§ **Aim of the task**
Give back the data exactly, with no images.
[[ Supplied entries open ]]
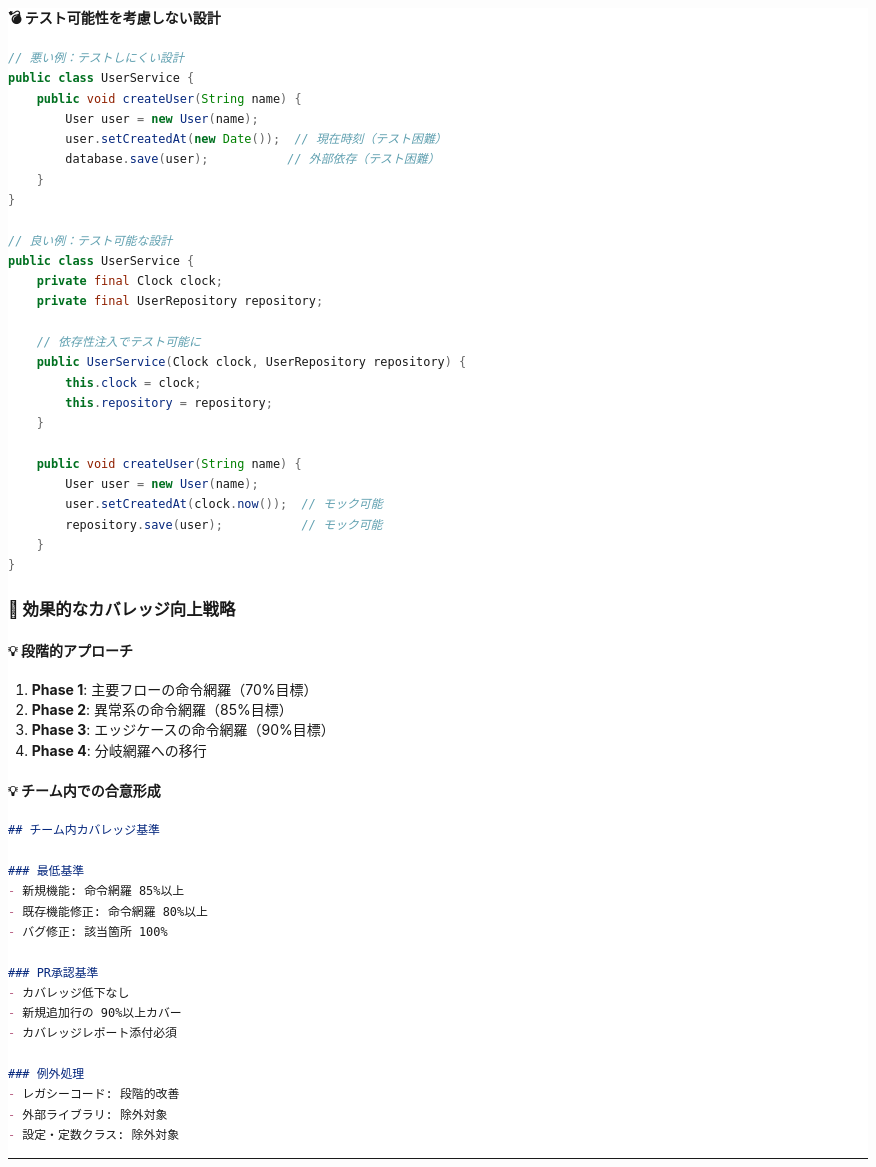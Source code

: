 #### 💣 テスト可能性を考慮しない設計
```java
// 悪い例：テストしにくい設計
public class UserService {
    public void createUser(String name) {
        User user = new User(name);
        user.setCreatedAt(new Date());  // 現在時刻（テスト困難）
        database.save(user);           // 外部依存（テスト困難）
    }
}

// 良い例：テスト可能な設計
public class UserService {
    private final Clock clock;
    private final UserRepository repository;
    
    // 依存性注入でテスト可能に
    public UserService(Clock clock, UserRepository repository) {
        this.clock = clock;
        this.repository = repository;
    }
    
    public void createUser(String name) {
        User user = new User(name);
        user.setCreatedAt(clock.now());  // モック可能
        repository.save(user);           // モック可能
    }
}
```

### 🎯 効果的なカバレッジ向上戦略

#### 💡 段階的アプローチ
1. **Phase 1**: 主要フローの命令網羅（70%目標）
2. **Phase 2**: 異常系の命令網羅（85%目標）
3. **Phase 3**: エッジケースの命令網羅（90%目標）
4. **Phase 4**: 分岐網羅への移行

#### 💡 チーム内での合意形成
```markdown
## チーム内カバレッジ基準

### 最低基準
- 新規機能: 命令網羅 85%以上
- 既存機能修正: 命令網羅 80%以上
- バグ修正: 該当箇所 100%

### PR承認基準
- カバレッジ低下なし
- 新規追加行の 90%以上カバー
- カバレッジレポート添付必須

### 例外処理
- レガシーコード: 段階的改善
- 外部ライブラリ: 除外対象
- 設定・定数クラス: 除外対象
```

---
[[ Supplied entries closed ]]
§ **Response to this exercise**
Source code

: #### 💣 テスト可能性を考慮しない設計
```java
// 悪い例：テストしにくい設計
public class UserService {
    public void createUser(String name) {
        User user = new User(name);
        user.setCreatedAt(new Date());  // 現在時刻（テスト困難）
        database.save(user);           // 外部依存（テスト困難）
    }
}

// 良い例：テスト可能な設計
public class UserService {
    private final Clock clock;
    private final UserRepository repository;
    
    // 依存性注入でテスト可能に
    public UserService(Clock clock, UserRepository repository) {
        this.clock = clock;
        this.repository = repository;
    }
    
    public void createUser(String name) {
        User user = new User(name);
        user.setCreatedAt(clock.now());  // モック可能
        repository.save(user);           // モック可能
    }
}
```

### 🎯 効果的なカバレッジ向上戦略

#### 💡 段階的アプローチ
1. **Phase 1**: 主要フローの命令網羅（70%目標）
2. **Phase 2**: 異常系の命令網羅（85%目標）
3. **Phase 3**: エッジケースの命令網羅（90%目標）
4. **Phase 4**: 分岐網羅への移行

#### 💡 チーム内での合意形成
```markdown
## チーム内カバレッジ基準

### 最低基準
- 新規機能: 命令網羅 85%以上
- 既存機能修正: 命令網羅 80%以上
- バグ修正: 該当箇所 100%

### PR承認基準
- カバレッジ低下なし
- 新規追加行の 90%以上カバー
- カバレッジレポート添付必須

### 例外処理
- レガシーコード: 段階的改善
- 外部ライブラリ: 除外対象
- 設定・定数クラス: 除外対象
```

---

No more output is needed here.